* TRY IT
Where does the string "that" occur in the entries below? Copy every line where it does.

┌──

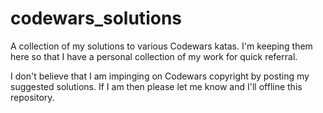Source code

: # codewars_solutions
A collection of my solutions to various Codewars katas. I'm keeping them here so that I have a personal collection of my work 
for quick referral.

I don't believe that I am impinging on Codewars copyright by posting my suggested solutions. If I am then please let me know 
and I'll offline this repository.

└──

* ANSWER TO THE PROBLEM
A collection of my solutions to various Codewars katas. I'm keeping them here so that I have a personal collection of my work 
I don't believe that I am impinging on Codewars copyright by posting my suggested solutions. If I am then please let me know 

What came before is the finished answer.